Source information:
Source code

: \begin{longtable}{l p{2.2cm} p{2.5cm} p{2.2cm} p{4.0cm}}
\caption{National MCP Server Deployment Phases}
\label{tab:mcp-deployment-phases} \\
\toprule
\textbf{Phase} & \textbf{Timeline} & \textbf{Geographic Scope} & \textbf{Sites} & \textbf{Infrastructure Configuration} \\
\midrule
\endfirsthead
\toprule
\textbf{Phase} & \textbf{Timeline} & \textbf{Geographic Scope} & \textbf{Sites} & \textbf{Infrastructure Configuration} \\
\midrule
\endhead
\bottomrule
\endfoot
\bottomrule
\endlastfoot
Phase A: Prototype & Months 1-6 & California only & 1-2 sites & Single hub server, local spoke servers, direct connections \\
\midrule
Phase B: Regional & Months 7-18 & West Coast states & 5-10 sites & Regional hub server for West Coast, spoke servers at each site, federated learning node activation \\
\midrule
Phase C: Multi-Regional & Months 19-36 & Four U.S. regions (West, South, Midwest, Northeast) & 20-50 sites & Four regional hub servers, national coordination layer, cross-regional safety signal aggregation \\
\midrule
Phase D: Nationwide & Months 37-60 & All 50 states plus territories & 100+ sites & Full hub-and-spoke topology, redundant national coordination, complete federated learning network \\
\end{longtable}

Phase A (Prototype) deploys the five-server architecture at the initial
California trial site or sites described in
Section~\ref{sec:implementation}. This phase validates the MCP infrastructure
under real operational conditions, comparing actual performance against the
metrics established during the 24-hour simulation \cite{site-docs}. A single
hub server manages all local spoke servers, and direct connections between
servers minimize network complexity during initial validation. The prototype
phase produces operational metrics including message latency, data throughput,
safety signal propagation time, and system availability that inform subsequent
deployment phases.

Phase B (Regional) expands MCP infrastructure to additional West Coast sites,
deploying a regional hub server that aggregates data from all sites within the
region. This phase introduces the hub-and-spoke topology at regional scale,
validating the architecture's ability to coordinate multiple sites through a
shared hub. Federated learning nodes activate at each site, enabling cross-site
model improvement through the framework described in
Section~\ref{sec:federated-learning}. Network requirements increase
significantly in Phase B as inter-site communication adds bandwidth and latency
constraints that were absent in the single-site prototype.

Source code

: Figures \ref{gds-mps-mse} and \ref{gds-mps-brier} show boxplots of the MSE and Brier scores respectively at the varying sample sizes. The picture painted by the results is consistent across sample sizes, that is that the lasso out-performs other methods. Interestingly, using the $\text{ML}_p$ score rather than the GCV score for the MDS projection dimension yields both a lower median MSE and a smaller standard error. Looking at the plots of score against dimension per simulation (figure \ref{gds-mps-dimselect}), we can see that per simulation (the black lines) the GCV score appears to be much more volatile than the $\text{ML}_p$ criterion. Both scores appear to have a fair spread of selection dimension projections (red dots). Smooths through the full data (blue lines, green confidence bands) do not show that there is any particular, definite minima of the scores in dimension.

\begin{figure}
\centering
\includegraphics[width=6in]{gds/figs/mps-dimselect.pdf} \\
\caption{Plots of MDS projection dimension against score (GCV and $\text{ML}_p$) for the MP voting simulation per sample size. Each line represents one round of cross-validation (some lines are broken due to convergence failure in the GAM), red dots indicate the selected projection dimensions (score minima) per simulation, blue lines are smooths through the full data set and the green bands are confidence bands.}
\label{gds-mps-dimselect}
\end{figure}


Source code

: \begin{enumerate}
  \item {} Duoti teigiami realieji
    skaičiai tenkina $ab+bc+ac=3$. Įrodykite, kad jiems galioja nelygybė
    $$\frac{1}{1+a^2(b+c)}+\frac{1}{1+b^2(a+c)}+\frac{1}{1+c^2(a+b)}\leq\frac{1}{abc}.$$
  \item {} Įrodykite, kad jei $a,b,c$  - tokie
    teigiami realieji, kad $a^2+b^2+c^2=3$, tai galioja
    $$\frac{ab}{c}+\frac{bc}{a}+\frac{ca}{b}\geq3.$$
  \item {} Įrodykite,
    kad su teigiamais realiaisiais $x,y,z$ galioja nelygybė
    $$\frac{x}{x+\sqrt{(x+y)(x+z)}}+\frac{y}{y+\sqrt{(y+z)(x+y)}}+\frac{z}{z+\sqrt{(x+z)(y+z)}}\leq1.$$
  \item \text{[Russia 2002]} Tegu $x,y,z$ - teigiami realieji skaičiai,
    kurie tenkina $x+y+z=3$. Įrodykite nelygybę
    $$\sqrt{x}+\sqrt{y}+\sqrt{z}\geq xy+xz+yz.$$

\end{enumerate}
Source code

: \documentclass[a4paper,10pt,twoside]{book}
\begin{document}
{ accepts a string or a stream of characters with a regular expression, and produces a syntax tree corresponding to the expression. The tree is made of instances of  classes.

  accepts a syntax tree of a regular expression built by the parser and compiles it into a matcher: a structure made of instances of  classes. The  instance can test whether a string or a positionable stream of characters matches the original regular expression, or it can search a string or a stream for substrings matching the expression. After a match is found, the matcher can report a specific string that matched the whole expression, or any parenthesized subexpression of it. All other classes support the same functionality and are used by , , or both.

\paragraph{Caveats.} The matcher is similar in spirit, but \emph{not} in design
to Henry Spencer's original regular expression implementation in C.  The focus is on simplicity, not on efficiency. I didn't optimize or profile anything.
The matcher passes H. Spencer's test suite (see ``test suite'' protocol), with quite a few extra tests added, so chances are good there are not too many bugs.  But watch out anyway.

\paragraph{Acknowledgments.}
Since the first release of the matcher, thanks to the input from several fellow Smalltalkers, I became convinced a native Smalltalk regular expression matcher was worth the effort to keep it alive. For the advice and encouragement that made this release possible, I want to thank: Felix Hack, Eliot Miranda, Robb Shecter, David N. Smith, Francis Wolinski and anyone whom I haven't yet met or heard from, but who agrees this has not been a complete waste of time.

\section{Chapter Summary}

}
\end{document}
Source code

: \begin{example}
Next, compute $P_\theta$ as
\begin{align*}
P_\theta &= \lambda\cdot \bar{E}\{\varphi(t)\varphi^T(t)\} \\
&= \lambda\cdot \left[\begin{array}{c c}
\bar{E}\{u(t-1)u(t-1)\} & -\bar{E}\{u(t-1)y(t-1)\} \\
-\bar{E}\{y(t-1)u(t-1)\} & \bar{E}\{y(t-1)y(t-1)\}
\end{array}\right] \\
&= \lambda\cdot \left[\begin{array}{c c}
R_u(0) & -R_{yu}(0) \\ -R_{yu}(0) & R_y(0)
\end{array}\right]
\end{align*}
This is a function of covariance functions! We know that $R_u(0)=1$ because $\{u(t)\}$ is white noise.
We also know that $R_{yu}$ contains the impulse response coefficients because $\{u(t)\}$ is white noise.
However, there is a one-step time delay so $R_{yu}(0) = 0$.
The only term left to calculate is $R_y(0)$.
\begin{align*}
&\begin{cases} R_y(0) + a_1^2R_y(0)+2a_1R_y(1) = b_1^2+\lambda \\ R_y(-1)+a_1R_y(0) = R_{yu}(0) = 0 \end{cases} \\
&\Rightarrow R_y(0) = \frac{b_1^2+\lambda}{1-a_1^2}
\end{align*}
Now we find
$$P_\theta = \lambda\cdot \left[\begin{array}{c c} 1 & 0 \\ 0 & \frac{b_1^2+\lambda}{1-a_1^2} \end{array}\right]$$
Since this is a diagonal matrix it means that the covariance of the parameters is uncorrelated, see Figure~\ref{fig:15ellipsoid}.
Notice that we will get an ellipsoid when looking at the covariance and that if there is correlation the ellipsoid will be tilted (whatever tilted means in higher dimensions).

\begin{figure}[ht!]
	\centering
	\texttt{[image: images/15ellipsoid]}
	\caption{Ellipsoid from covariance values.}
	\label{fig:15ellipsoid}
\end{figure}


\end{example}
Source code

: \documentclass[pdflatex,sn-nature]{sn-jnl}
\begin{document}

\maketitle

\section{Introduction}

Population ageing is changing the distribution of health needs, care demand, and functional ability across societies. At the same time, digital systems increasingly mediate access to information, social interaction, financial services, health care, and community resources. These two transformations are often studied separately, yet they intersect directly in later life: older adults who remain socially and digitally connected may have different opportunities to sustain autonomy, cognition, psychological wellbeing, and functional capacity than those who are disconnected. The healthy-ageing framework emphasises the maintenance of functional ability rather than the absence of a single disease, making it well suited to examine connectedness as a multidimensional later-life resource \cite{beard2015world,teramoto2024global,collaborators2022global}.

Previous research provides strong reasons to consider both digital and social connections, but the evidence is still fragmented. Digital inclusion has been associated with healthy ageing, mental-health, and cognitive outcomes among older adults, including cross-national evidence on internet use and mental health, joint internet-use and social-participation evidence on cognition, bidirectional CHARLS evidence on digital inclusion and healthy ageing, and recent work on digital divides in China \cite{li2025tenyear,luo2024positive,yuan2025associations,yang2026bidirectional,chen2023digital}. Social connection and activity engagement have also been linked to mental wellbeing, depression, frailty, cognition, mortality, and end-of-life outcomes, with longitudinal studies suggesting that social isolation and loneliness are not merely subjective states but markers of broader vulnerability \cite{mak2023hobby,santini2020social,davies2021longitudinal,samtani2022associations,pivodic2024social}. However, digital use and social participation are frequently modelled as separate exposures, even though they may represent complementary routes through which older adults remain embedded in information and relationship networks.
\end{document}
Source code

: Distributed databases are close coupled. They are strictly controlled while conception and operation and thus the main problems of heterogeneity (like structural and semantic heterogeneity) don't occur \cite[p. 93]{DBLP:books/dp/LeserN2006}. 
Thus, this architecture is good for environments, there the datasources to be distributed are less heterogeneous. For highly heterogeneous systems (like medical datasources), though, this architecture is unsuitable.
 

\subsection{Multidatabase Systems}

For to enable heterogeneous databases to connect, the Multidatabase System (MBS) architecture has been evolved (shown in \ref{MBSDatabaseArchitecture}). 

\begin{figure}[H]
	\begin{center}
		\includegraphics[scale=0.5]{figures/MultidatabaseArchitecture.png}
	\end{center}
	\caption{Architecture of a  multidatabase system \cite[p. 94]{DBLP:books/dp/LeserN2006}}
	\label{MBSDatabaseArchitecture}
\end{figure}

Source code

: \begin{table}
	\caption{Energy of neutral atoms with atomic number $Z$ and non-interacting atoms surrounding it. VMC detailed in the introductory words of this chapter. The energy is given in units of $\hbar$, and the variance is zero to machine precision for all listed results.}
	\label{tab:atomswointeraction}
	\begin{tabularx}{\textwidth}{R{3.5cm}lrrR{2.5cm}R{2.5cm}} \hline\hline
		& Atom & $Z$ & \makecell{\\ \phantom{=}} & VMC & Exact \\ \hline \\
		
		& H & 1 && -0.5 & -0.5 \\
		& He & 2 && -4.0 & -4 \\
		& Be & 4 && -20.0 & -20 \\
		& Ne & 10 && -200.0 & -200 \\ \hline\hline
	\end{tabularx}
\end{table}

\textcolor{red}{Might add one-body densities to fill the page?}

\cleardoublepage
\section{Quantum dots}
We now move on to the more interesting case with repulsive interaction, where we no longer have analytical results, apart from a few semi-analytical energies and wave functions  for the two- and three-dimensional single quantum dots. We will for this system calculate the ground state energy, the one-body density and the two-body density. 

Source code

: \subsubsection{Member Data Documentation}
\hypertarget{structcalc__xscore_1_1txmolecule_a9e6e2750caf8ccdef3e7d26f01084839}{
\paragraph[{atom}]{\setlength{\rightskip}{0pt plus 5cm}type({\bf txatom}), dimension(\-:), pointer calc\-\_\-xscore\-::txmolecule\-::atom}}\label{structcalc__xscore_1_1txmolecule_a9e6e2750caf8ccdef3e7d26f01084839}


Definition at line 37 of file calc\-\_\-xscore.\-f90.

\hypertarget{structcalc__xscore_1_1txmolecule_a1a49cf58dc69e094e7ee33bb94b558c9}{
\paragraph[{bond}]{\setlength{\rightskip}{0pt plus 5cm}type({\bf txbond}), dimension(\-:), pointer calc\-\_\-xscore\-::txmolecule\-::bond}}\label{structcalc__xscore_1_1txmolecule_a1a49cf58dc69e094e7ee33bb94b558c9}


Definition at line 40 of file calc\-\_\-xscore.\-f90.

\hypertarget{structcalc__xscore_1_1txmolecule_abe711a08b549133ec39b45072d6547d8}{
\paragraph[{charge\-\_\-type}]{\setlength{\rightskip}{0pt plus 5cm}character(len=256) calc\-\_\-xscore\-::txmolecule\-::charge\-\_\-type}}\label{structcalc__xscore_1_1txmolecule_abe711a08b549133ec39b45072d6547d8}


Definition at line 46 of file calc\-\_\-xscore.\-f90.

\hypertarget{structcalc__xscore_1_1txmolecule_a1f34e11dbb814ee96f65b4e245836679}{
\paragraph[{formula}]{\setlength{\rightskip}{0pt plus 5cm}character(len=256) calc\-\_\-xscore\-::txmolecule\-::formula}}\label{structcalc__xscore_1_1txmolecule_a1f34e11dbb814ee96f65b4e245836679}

Task: Go through the listing, and whenever a line contains the string "only", copy that line.

Answer section:
Phase A: Prototype & Months 1-6 & California only & 1-2 sites & Single hub server, local spoke servers, direct connections \\
The only term left to calculate is $R_y(0)$.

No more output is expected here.